PSD e CDS remetem avaliação do Fidesz de Orbán para mais tarde

Rui Rio considera que os esforços devem estar concentrados no combate à pandemia

Rui Rio quer balanço sobre estado de emergência na Hungria
Fotogaleria
Rui Rio quer balanço sobre estado de emergência na Hungria Paulo Pimenta
Nuno Melo
Fotogaleria
Nuno Melo, eurodeputado do CDS paulo pimenta

O PSD e o CDS remetem a avaliação sobre a expulsão do Fidesz – partido do primeiro-ministro húngaro Viktor Orbán – do Partido Popular Europeu (PPE) para mais tarde por considerarem que a prioridade actual é o combate à pandemia da covid-19.

Esta é a posição assumida pelos dois partidos membros do PPE depois de questionados sobre o motivo pelo qual não assinaram uma carta subscrita por 13 partidos do PPE que apelavam à expulsão do Fidesz do grupo. Em causa está o prolongamento e a abrangência do estado de emergência decretado na Hungria a pretexto da covid-19 e que deu poderes plenipotenciários ao Governo liderado por Viktor Orbán.

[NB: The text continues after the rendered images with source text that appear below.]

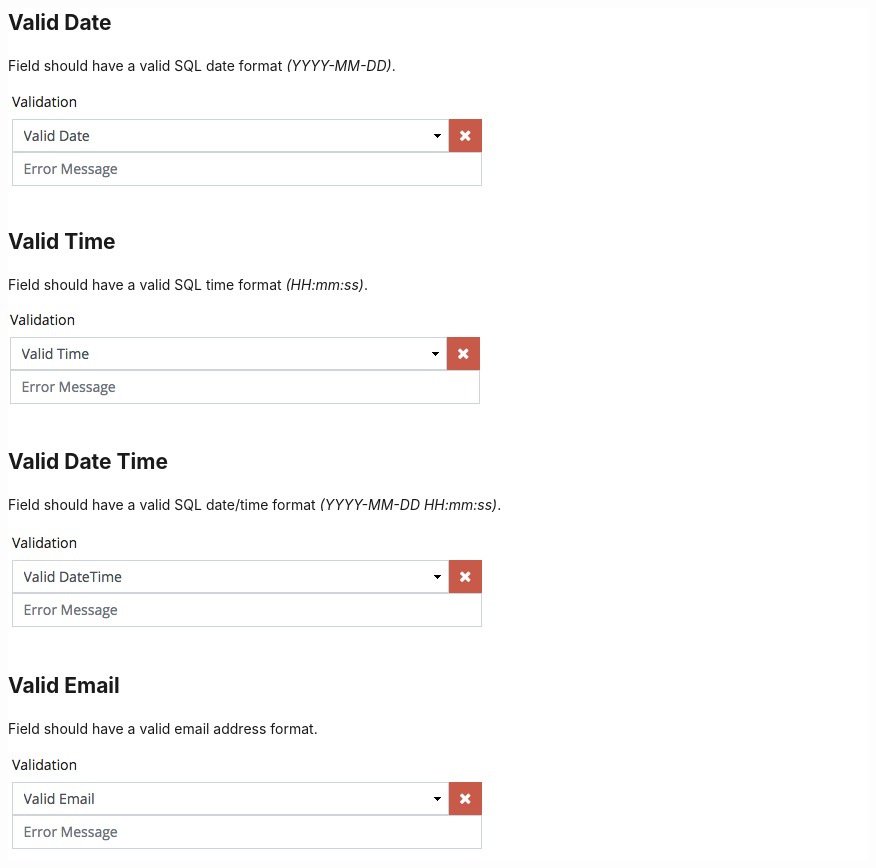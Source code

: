 <a name="date"></a>
## Valid Date

Field should have a valid SQL date format *(YYYY-MM-DD)*.

![Valid Date](/images/valid/valid-date.png)

<a name="time"></a>
## Valid Time

Field should have a valid SQL time format *(HH:mm:ss)*.

![Valid Time](/images/valid/valid-time.png)

<a name="datetime"></a>
## Valid Date Time

Field should have a valid SQL date/time format *(YYYY-MM-DD HH:mm:ss)*.

![Valid Date Time](/images/valid/valid-datetime.png)

<a name="email"></a>
## Valid Email

Field should have a valid email address format.

![Valid Email](/images/valid/valid-email.png)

O desrespeito pelos parâmetros da democracia que se agravou com a imposição do estado de emergência levou os 13 partidos  - que incluem a Nova Democracia da Grécia mas não a CDU alemã ou o PP espanhol – a dirigir uma carta ao presidente do PPE, Donald Tusk.

Na passada quarta-feira, Rui Rio recebeu uma carta de Donald Tusk em que se mostrava preocupado com a situação da Hungria, mas que considerou ser agora o tempo de de ligar com a crise de saúde pública. “O presidente do PSD concorda com esta posição de Donald Tusk, entendendo que, no momento da reavaliação, deverá ser feito um balanço sobre a forma como foi gerido o estado de emergência na Hungria”, de acordo com uma resposta enviada ao PÚBLICO pela assessoria de imprensa do PSD sobre o motivo de Rui Rio não ter assinado a carta subscrita por outros 13 líderes partidários. 

Na mesma linha, o eurodeputado Nuno Melo considerou que o CDS se junta “a todos os partidos do PPE que entendem dever a situação na Hungria e o respectivo estado de emergência ser debatida com carácter de urgência no partido”, depois de “superada a crise” a Europa atravessa e que “deve ser a prioridade política”. A posição foi expressa na rede social Twitter para a qual foi remetida a questão colocada pelo PÚBLICO.

Relativamente à Hungria, o eurodeputado do CDS escreveu ainda que a pandemia da covid-19 “é uma emergência mundial que deve manter os povos unidos no seu combate”, mas que “não pode ser utilizada como instrumento político para decisões de duvidoso espírito democrático”.

A próxima assembleia política do PPE - onde se discute a suspensão ou expulsão de um partido - está marcada para Setembro em Munique.